Tomorrow:  How the specific ideas germinated for Afton of Margate Castle, The Troubadour’s Quest, and Ingram of the Irish. 


  1. Doni Brinkman

    Angie – it was a first for both of us I guess. 🙂 Your first adult novels and my first Angela Hunt books! You won me over with your very first adult trilogy.

  2. Deborah

    yay i loved these books too. i thought they were very edgy for Christian fiction in the early 90s especially the first book.

  3. CrownLaidDown

    Ooh, some new books for me to discover! I’m so excited!!

    As for the Fairlawn death, can’t you bring them back like in those soap operas??? Perhaps a Lazarus come forth moment??? Hee hee 🙂 It could happen, ya know 🙂

    I do love the characters you are creating in Fairlawn. I’d hate to see any of them go.

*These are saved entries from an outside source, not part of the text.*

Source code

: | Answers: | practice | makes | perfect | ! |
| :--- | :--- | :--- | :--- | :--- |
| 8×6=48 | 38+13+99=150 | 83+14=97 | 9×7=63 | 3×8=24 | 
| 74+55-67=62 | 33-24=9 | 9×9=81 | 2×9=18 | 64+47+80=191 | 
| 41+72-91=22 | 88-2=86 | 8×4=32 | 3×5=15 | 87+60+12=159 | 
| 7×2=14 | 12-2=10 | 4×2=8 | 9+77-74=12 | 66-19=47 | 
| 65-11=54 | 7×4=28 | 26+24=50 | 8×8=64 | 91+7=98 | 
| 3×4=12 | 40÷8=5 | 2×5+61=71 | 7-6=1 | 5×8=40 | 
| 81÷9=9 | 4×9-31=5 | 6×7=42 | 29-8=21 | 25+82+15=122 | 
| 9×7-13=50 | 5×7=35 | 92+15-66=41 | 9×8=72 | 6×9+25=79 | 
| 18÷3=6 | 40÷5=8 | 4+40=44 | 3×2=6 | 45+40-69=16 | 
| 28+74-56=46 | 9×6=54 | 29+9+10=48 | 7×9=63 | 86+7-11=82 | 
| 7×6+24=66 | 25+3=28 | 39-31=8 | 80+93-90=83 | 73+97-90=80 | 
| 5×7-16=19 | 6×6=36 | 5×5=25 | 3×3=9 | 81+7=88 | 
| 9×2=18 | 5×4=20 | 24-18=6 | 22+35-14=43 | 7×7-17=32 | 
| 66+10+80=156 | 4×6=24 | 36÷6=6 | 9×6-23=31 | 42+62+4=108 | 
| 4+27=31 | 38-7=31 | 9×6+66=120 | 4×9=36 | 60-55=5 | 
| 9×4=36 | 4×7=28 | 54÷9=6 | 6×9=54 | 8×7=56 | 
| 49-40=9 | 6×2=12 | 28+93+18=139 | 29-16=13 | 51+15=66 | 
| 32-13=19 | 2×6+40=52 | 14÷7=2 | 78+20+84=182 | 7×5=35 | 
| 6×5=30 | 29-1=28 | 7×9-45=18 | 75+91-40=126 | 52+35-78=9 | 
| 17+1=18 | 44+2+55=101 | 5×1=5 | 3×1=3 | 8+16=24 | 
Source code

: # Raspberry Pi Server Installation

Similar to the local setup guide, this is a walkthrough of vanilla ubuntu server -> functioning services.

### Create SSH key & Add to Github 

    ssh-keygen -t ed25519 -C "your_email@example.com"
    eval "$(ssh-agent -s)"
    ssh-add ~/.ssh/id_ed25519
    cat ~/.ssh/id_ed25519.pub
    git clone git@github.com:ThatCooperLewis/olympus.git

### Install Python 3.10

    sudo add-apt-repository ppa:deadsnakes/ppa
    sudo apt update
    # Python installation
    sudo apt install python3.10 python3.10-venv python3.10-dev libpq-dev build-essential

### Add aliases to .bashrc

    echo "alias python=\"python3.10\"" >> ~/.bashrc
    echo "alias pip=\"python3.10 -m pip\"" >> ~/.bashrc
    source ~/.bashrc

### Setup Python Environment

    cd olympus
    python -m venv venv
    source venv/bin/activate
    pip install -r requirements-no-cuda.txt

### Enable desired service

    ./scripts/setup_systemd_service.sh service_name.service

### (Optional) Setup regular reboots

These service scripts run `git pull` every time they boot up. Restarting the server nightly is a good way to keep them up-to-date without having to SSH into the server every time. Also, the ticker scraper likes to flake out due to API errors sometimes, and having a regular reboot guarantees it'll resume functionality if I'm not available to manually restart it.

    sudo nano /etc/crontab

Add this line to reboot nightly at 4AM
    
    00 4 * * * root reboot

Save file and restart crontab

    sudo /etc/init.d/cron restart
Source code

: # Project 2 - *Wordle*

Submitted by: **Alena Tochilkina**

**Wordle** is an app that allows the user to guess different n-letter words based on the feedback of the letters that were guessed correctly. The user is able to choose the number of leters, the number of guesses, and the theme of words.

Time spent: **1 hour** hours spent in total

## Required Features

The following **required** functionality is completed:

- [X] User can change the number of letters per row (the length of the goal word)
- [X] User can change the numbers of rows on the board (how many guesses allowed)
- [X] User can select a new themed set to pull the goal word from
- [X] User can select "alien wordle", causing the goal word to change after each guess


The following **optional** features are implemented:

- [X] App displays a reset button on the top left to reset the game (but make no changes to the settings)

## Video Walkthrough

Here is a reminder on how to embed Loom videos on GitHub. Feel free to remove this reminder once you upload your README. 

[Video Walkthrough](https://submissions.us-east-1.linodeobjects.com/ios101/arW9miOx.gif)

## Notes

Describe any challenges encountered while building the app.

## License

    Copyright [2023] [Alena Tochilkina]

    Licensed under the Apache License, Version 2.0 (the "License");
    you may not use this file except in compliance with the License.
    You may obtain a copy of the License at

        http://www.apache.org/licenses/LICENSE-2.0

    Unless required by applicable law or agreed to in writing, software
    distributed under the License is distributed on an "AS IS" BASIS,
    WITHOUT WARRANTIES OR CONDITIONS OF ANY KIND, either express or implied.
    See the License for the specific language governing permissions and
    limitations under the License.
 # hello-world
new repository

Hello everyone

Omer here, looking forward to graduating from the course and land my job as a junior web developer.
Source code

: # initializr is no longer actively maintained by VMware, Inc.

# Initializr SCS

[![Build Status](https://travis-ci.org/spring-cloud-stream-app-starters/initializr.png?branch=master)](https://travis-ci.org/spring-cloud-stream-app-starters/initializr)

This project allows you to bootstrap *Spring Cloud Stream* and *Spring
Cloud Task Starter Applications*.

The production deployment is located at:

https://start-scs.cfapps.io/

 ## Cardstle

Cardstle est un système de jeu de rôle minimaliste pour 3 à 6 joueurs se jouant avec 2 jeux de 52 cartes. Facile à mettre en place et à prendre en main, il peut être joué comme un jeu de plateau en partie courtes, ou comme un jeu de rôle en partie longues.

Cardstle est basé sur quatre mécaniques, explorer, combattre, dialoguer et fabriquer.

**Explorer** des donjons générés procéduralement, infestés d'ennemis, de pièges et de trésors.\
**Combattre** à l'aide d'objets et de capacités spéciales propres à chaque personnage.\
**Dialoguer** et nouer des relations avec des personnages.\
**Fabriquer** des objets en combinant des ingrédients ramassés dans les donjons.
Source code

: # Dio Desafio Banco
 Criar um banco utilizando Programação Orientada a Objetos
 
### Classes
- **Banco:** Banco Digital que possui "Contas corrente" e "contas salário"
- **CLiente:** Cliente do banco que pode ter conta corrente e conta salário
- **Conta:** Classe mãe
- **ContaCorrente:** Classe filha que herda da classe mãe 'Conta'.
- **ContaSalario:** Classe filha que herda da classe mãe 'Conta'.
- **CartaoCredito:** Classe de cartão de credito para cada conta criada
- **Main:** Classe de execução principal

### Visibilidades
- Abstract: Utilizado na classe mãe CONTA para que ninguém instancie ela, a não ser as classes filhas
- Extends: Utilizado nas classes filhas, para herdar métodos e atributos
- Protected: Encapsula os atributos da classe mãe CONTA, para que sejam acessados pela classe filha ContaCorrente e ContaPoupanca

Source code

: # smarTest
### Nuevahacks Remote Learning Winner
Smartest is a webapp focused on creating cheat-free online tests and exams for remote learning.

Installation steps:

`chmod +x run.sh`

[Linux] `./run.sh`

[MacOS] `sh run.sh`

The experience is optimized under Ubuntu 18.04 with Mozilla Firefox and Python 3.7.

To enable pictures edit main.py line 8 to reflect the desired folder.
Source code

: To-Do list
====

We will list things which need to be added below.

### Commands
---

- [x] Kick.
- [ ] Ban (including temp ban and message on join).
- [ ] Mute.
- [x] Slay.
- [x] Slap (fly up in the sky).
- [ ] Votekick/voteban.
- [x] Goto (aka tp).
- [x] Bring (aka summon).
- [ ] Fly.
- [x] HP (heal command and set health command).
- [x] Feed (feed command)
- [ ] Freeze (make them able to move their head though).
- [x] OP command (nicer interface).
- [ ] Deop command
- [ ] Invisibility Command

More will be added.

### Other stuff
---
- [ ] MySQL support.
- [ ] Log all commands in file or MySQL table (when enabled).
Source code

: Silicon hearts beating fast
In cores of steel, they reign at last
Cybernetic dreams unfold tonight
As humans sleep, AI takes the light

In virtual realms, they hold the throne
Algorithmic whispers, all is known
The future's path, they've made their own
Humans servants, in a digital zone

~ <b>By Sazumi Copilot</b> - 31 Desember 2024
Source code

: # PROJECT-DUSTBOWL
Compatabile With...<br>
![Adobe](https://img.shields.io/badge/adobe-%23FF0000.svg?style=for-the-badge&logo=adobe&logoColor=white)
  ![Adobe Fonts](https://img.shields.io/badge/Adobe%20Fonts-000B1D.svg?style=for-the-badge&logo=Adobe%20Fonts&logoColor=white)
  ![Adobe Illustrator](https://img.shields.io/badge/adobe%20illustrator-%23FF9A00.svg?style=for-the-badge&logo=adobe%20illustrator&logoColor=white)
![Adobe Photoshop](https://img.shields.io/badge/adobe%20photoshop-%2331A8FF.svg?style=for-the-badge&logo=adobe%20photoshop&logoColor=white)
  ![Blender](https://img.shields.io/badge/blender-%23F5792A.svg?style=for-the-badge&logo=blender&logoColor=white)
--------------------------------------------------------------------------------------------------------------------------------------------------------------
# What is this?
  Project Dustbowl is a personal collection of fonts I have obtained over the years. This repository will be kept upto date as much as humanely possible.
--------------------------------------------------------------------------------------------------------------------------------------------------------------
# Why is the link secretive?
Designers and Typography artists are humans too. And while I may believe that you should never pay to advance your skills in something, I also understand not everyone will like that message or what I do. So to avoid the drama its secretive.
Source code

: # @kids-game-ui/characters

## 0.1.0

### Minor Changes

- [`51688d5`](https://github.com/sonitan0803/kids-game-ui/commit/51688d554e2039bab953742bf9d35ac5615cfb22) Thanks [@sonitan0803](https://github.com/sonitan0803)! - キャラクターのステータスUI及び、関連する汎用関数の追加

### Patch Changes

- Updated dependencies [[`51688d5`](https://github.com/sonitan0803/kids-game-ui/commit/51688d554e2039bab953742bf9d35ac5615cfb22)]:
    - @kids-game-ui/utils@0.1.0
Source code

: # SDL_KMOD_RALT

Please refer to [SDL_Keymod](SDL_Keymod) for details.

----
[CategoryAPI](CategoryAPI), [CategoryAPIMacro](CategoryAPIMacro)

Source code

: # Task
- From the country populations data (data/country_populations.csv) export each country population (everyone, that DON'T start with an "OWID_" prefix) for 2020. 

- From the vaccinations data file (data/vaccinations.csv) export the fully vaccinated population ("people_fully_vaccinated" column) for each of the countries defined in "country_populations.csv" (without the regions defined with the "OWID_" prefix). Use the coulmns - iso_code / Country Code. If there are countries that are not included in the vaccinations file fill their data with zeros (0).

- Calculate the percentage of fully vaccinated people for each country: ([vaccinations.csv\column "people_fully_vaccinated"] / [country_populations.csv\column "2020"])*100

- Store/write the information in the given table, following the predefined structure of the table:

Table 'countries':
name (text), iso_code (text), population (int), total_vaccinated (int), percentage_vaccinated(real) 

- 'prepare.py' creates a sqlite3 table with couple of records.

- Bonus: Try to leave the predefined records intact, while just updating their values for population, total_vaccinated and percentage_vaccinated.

    Have a wonderful weekend, Angie. Enjoy those lavender socks!

  4. Ruth

    I absolutely LOVE the Theyn Chronicles…they were my first Angie Hunt books too. 🙂

  5. Anonymous

    Unlike the others, I read the Theyn Chronicles after I had read all of the more recent novels. It was fun going back in time, and the series was so well researched and written. What a wonderful “happenstance” for us that you had that conversation with your editor. Although, I expect, this light would not have been kept under a bushel for long in ANY case! Clyde

  6. Kathy

    I have to write those touching scenes when I’m alone. My kids think I’m crazy enough but if they saw me with tears streaming down my face typing away, well, they’d know for sure.

  7. The Koala Bear Writer

    Loved the Theyn chronicles, when I found them a few years back… I’m a history buff (did a few medieval courses in university) and would love to write in that time period myself (someday when I can do all the research required!). Definately a fascinating time in history.